-- MATERIAL FOR THIS TASK follows --

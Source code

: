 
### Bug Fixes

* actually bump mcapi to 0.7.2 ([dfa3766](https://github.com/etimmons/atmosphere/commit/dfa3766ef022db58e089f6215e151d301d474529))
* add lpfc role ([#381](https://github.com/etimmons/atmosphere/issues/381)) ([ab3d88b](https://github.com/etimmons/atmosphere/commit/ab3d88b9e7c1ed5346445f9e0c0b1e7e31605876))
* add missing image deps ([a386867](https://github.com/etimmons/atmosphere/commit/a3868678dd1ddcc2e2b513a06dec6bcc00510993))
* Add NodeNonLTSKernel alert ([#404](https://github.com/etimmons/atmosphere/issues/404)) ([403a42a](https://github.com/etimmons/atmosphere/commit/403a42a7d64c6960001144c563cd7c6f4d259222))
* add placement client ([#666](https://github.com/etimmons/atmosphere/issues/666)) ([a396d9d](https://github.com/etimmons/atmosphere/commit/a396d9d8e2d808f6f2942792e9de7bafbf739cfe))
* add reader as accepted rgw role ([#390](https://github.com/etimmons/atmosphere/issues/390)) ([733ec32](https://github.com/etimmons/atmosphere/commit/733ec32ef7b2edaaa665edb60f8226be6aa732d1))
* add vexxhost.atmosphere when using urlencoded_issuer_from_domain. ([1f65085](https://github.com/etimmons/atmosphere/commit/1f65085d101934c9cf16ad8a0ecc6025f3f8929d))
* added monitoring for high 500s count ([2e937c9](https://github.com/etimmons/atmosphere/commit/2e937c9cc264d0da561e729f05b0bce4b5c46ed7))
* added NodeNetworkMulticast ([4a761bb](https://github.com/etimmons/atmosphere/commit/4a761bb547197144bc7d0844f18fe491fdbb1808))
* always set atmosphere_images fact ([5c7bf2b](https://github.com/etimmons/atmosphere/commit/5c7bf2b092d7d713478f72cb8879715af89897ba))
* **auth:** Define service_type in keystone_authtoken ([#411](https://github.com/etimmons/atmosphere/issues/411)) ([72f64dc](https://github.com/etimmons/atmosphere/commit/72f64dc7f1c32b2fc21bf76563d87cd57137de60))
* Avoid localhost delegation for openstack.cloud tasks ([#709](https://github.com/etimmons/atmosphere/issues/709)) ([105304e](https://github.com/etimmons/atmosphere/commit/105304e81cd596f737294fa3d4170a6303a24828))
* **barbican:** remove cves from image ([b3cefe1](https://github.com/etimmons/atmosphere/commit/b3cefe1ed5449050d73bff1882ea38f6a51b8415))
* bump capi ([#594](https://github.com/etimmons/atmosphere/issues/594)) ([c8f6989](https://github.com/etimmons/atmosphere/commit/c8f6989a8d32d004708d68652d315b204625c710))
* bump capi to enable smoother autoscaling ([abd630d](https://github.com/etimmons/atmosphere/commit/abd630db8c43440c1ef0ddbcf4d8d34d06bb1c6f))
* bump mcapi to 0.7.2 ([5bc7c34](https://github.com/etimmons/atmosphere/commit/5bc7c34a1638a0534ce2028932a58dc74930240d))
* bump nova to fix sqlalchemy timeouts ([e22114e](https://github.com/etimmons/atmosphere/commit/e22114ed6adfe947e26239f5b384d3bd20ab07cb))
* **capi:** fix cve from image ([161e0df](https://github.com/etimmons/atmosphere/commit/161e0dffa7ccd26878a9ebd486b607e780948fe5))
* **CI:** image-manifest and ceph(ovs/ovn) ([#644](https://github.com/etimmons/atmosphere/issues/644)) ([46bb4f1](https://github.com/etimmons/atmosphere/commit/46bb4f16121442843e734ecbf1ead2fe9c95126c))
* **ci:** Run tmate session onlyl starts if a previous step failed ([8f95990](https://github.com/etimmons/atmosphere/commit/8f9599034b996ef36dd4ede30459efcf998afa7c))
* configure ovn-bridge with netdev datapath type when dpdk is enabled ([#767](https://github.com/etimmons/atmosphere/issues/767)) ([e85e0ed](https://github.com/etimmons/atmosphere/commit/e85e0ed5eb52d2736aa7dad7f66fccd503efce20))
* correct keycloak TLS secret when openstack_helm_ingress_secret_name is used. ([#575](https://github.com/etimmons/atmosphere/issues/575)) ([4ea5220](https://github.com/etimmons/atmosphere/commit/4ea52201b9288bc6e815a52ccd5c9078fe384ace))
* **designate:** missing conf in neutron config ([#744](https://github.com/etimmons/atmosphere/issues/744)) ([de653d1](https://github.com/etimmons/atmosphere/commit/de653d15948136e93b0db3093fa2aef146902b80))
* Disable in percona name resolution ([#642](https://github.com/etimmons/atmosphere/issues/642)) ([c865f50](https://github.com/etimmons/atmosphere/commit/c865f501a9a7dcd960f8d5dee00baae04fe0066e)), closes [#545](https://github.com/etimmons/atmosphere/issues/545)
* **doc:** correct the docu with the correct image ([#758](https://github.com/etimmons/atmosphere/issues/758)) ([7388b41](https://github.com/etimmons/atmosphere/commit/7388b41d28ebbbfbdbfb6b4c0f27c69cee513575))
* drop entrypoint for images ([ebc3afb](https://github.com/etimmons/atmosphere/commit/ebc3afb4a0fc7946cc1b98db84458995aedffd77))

-- MATERIAL FOR THIS TASK concluded --

Give each entry again, spelled exactly as shown.

Source code

: 
### Bug Fixes

* actually bump mcapi to 0.7.2 ([dfa3766](https://github.com/etimmons/atmosphere/commit/dfa3766ef022db58e089f6215e151d301d474529))
* add lpfc role ([#381](https://github.com/etimmons/atmosphere/issues/381)) ([ab3d88b](https://github.com/etimmons/atmosphere/commit/ab3d88b9e7c1ed5346445f9e0c0b1e7e31605876))
* add missing image deps ([a386867](https://github.com/etimmons/atmosphere/commit/a3868678dd1ddcc2e2b513a06dec6bcc00510993))
* Add NodeNonLTSKernel alert ([#404](https://github.com/etimmons/atmosphere/issues/404)) ([403a42a](https://github.com/etimmons/atmosphere/commit/403a42a7d64c6960001144c563cd7c6f4d259222))
* add placement client ([#666](https://github.com/etimmons/atmosphere/issues/666)) ([a396d9d](https://github.com/etimmons/atmosphere/commit/a396d9d8e2d808f6f2942792e9de7bafbf739cfe))
* add reader as accepted rgw role ([#390](https://github.com/etimmons/atmosphere/issues/390)) ([733ec32](https://github.com/etimmons/atmosphere/commit/733ec32ef7b2edaaa665edb60f8226be6aa732d1))
* add vexxhost.atmosphere when using urlencoded_issuer_from_domain. ([1f65085](https://github.com/etimmons/atmosphere/commit/1f65085d101934c9cf16ad8a0ecc6025f3f8929d))
* added monitoring for high 500s count ([2e937c9](https://github.com/etimmons/atmosphere/commit/2e937c9cc264d0da561e729f05b0bce4b5c46ed7))
* added NodeNetworkMulticast ([4a761bb](https://github.com/etimmons/atmosphere/commit/4a761bb547197144bc7d0844f18fe491fdbb1808))
* always set atmosphere_images fact ([5c7bf2b](https://github.com/etimmons/atmosphere/commit/5c7bf2b092d7d713478f72cb8879715af89897ba))
* **auth:** Define service_type in keystone_authtoken ([#411](https://github.com/etimmons/atmosphere/issues/411)) ([72f64dc](https://github.com/etimmons/atmosphere/commit/72f64dc7f1c32b2fc21bf76563d87cd57137de60))
* Avoid localhost delegation for openstack.cloud tasks ([#709](https://github.com/etimmons/atmosphere/issues/709)) ([105304e](https://github.com/etimmons/atmosphere/commit/105304e81cd596f737294fa3d4170a6303a24828))
* **barbican:** remove cves from image ([b3cefe1](https://github.com/etimmons/atmosphere/commit/b3cefe1ed5449050d73bff1882ea38f6a51b8415))
* bump capi ([#594](https://github.com/etimmons/atmosphere/issues/594)) ([c8f6989](https://github.com/etimmons/atmosphere/commit/c8f6989a8d32d004708d68652d315b204625c710))
* bump capi to enable smoother autoscaling ([abd630d](https://github.com/etimmons/atmosphere/commit/abd630db8c43440c1ef0ddbcf4d8d34d06bb1c6f))
* bump mcapi to 0.7.2 ([5bc7c34](https://github.com/etimmons/atmosphere/commit/5bc7c34a1638a0534ce2028932a58dc74930240d))
* bump nova to fix sqlalchemy timeouts ([e22114e](https://github.com/etimmons/atmosphere/commit/e22114ed6adfe947e26239f5b384d3bd20ab07cb))
* **capi:** fix cve from image ([161e0df](https://github.com/etimmons/atmosphere/commit/161e0dffa7ccd26878a9ebd486b607e780948fe5))
* **CI:** image-manifest and ceph(ovs/ovn) ([#644](https://github.com/etimmons/atmosphere/issues/644)) ([46bb4f1](https://github.com/etimmons/atmosphere/commit/46bb4f16121442843e734ecbf1ead2fe9c95126c))
* **ci:** Run tmate session onlyl starts if a previous step failed ([8f95990](https://github.com/etimmons/atmosphere/commit/8f9599034b996ef36dd4ede30459efcf998afa7c))
* configure ovn-bridge with netdev datapath type when dpdk is enabled ([#767](https://github.com/etimmons/atmosphere/issues/767)) ([e85e0ed](https://github.com/etimmons/atmosphere/commit/e85e0ed5eb52d2736aa7dad7f66fccd503efce20))
* correct keycloak TLS secret when openstack_helm_ingress_secret_name is used. ([#575](https://github.com/etimmons/atmosphere/issues/575)) ([4ea5220](https://github.com/etimmons/atmosphere/commit/4ea52201b9288bc6e815a52ccd5c9078fe384ace))
* **designate:** missing conf in neutron config ([#744](https://github.com/etimmons/atmosphere/issues/744)) ([de653d1](https://github.com/etimmons/atmosphere/commit/de653d15948136e93b0db3093fa2aef146902b80))
* Disable in percona name resolution ([#642](https://github.com/etimmons/atmosphere/issues/642)) ([c865f50](https://github.com/etimmons/atmosphere/commit/c865f501a9a7dcd960f8d5dee00baae04fe0066e)), closes [#545](https://github.com/etimmons/atmosphere/issues/545)
* **doc:** correct the docu with the correct image ([#758](https://github.com/etimmons/atmosphere/issues/758)) ([7388b41](https://github.com/etimmons/atmosphere/commit/7388b41d28ebbbfbdbfb6b4c0f27c69cee513575))
* drop entrypoint for images ([ebc3afb](https://github.com/etimmons/atmosphere/commit/ebc3afb4a0fc7946cc1b98db84458995aedffd77))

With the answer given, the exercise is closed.